The chef-solo executable is run as a command-line tool.

Options

This command has the following syntax:

chef-solo OPTION VALUE OPTION VALUE ...

This command has the following options:

-c CONFIG, --config CONFIG
The configuration file to use.
-d, --daemonize
Use to run the executable as a daemon. This option is only available on machines that run in UNIX or Linux environments. For machines that are running Microsoft Windows that require similar functionality, use the chef-client::service recipe in the chef-client cookbook: http://community.opscode.com/cookbooks/chef-client. This will install a chef-client service under Microsoft Windows using the Windows Service Wrapper.
-E ENVIRONMENT_NAME, --environment ENVIRONMENT_NAME
The name of the environment.
-f, --[no-]fork
Use to contain the chef-client run in a secondary process with dedicated RAM. When the chef-client run is complete the RAM will be returned to the master process. This option helps ensure that a chef-client will use a steady amount of RAM over time because the master process will not run recipes. This option will also help prevent memory leaks (such as those that can be introduced by the code contained within a poorly designed cookbook). Use --no-fork to disable running the chef-client in fork node. Default value: --fork.
-F FORMAT, --format FORMAT

The output format: doc (default) or min.

Use doc to print the progress of the chef-client run using full strings that display a summary of updates as they occur.

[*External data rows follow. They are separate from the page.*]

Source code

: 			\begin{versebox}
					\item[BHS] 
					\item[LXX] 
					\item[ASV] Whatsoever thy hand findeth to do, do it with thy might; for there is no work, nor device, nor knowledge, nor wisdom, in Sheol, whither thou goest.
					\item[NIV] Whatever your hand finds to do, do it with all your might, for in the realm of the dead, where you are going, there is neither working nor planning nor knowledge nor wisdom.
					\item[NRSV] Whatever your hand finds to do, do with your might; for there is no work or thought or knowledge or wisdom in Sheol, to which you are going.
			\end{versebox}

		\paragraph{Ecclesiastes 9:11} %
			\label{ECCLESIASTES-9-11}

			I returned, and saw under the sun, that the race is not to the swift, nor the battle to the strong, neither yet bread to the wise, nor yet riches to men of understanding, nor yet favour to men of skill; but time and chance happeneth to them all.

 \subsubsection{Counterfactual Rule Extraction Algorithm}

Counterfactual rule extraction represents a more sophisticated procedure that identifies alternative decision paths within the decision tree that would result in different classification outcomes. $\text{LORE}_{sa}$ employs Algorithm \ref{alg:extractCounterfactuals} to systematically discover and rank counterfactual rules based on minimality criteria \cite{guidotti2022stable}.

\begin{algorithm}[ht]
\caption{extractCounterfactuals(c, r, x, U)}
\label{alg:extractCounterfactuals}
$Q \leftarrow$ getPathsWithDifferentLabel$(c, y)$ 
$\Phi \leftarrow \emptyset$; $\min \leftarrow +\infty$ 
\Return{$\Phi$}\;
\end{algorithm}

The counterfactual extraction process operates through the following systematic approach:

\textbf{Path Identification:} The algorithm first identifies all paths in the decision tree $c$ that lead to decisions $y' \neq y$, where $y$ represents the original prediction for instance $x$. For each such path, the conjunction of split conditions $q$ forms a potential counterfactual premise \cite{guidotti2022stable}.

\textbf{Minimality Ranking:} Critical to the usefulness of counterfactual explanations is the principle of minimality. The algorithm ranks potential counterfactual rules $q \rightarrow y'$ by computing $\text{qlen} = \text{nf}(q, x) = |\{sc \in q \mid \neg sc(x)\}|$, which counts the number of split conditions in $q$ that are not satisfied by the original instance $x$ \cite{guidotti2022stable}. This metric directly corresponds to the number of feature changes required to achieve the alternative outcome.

Use min to print the progress of the chef-client run using single characters. A summary of updates is printed at the end of the chef-client run. A dot (.) is printed for events that do not have meaningful status information, such as loading a file or synchronizing a cookbook. For resources, a dot (.) is printed when the resource is up to date, an S is printed when the resource is skipped by not_if or only_if, and a U is printed when the resource is updated.

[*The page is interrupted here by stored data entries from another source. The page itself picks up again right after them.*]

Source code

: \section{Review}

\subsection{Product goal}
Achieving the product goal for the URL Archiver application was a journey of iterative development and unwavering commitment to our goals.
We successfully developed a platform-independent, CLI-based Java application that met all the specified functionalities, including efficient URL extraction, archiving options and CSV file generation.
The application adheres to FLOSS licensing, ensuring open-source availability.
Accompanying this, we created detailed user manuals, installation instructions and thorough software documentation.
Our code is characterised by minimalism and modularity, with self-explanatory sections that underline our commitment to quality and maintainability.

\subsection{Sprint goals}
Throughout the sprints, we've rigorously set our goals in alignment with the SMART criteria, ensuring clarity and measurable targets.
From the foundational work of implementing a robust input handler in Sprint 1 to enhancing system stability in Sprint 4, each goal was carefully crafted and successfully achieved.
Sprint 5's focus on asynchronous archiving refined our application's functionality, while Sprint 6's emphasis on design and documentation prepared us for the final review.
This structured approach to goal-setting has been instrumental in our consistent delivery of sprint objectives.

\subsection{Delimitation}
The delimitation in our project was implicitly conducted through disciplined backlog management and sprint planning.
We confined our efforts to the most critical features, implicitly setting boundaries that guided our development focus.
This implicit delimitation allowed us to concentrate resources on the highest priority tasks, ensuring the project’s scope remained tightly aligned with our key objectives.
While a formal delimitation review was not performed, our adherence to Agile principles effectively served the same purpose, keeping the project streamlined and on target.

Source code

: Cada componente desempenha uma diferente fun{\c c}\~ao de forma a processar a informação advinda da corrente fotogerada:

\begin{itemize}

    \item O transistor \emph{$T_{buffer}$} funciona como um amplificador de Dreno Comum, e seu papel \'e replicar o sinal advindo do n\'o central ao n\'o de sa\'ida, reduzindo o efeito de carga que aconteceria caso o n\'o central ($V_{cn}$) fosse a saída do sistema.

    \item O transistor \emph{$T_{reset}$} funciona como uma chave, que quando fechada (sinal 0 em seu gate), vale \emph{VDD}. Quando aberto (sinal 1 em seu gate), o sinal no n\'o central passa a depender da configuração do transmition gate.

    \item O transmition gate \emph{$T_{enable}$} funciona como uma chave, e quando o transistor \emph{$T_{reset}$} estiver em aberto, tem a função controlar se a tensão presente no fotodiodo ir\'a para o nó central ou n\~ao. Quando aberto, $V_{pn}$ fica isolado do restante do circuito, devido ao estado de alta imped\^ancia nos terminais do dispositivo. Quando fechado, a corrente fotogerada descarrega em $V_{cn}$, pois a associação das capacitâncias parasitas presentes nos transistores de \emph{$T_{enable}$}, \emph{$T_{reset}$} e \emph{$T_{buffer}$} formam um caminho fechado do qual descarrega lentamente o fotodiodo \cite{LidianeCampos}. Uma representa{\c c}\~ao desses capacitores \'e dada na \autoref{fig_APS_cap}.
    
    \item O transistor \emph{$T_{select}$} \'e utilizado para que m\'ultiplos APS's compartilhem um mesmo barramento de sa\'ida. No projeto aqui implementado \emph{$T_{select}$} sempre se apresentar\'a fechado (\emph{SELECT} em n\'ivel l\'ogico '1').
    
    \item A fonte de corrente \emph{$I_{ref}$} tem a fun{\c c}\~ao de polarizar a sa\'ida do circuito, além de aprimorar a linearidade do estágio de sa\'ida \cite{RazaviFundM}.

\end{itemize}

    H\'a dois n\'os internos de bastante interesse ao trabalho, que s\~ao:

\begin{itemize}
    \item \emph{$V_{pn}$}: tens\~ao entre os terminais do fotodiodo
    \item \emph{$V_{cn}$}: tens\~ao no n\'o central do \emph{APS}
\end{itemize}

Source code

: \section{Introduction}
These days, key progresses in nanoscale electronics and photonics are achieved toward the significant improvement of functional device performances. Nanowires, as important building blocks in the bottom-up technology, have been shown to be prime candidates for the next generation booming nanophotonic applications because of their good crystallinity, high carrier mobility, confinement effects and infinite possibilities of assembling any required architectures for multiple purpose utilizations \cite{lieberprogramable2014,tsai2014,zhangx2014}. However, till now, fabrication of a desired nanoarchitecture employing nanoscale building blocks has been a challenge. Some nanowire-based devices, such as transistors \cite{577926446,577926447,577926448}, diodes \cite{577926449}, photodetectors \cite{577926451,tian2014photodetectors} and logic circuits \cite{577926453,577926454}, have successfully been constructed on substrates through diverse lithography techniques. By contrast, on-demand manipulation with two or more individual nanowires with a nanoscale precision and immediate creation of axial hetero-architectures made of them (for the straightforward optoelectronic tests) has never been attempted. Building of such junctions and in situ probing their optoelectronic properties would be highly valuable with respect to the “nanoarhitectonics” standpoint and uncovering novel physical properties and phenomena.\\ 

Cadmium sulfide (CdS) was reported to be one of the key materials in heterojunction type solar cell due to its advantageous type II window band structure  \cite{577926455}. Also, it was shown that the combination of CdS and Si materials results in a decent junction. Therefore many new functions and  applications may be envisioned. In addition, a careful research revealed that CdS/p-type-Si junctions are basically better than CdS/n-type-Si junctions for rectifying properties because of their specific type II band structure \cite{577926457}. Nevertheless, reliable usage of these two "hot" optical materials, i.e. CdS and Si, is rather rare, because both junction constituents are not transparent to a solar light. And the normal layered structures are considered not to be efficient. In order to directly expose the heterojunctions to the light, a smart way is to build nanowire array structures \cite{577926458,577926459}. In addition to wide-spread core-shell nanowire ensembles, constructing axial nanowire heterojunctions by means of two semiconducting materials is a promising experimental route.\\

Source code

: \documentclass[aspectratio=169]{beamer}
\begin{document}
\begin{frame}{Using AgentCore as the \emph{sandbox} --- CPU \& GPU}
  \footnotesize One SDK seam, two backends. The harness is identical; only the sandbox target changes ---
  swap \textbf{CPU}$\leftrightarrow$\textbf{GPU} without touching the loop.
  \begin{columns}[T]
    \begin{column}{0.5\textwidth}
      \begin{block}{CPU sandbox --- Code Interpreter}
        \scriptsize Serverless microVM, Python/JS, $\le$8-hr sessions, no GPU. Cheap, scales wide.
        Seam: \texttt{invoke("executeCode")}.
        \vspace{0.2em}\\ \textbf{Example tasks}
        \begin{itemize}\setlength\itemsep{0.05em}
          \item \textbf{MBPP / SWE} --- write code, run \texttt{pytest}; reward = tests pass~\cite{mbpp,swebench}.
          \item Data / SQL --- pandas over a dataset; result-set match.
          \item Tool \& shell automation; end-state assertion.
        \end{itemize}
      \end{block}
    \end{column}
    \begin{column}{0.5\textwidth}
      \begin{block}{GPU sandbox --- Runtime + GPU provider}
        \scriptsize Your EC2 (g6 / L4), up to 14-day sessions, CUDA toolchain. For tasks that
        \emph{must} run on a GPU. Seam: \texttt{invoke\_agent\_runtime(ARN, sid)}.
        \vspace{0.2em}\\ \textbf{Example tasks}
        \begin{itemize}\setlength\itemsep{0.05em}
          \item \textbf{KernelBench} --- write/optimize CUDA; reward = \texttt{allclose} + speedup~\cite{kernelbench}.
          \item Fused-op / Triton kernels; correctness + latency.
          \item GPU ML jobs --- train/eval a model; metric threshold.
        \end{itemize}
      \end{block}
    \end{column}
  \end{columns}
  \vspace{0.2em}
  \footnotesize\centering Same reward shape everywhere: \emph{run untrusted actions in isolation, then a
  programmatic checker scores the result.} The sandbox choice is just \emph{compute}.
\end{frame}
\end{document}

Other formatting options are available when those formatters are configured in the client.rb file using the add_formatter option.

--force-formatter
Use to show formatter output instead of logger output.
--force-logger
Use to show logger output instead of formatter output.
-g GROUP, --group GROUP
The name of the group that owns a process. This is required when starting any executable as a daemon.
-h, --help
Shows help for the command.
-i SECONDS, --interval SECONDS
The frequency (in seconds) at which the chef-client runs.
-j PATH, --json-attributes PATH
The path to a file that contains JSON data. Use this option to override normal attributes set elsewhere.
-l LEVEL, --log_level LEVEL
The level of logging that will be stored in a log file.
-L LOGLOCATION, --logfile c
The location in which log file output files will be saved. If this location is set to something other than STDOUT, standard output logging will still be performed (otherwise there would be no output other than to a file). This is recommended when starting any executable as a daemon.
--[no-]color
Use to view colored output. Default setting: --color.
-N NODE_NAME, --node-name NODE_NAME
The name of the node.
-o RUN_LIST_ITEM, --override-runlist RUN_LIST_ITEM
Replace the current run list with the specified items.
-r RECIPE_URL, --recipe-url RECIPE_URL
The URL location from which a remote cookbook tar.gz will be downloaded.
-s SECONDS, --splay SECONDS
A number (in seconds) to add to the interval that is used to determine the frequency of chef-client runs. This number can help prevent server load when there are many clients running at the same time.
-u USER, --user USER
The user that owns a process. This is required when starting any executable as a daemon.
-v, --version
The version of the chef-client.
-W, --why-run
Use to run the executable in why-run mode, which is a type of chef-client run that does everything except modify the system. Use why-run mode to understand why the chef-client makes the decisions that it makes and to learn more about the current and proposed state of the system.

Examples

Run chef-solo using solo.rb settings

$ chef-solo -c ~/chef/solo.rb

Use a URL

$ chef-solo -c ~/solo.rb -j ~/node.json -r http://www.example.com/chef-solo.tar.gz

The tar.gz archived into the file_cache_path, and then extracted to cookbooks_path.

Use a directory

$ chef-solo -c ~/solo.rb -j ~/node.json

chef-solo will look in the solo.rb file to determine the directory in which cookbooks are located.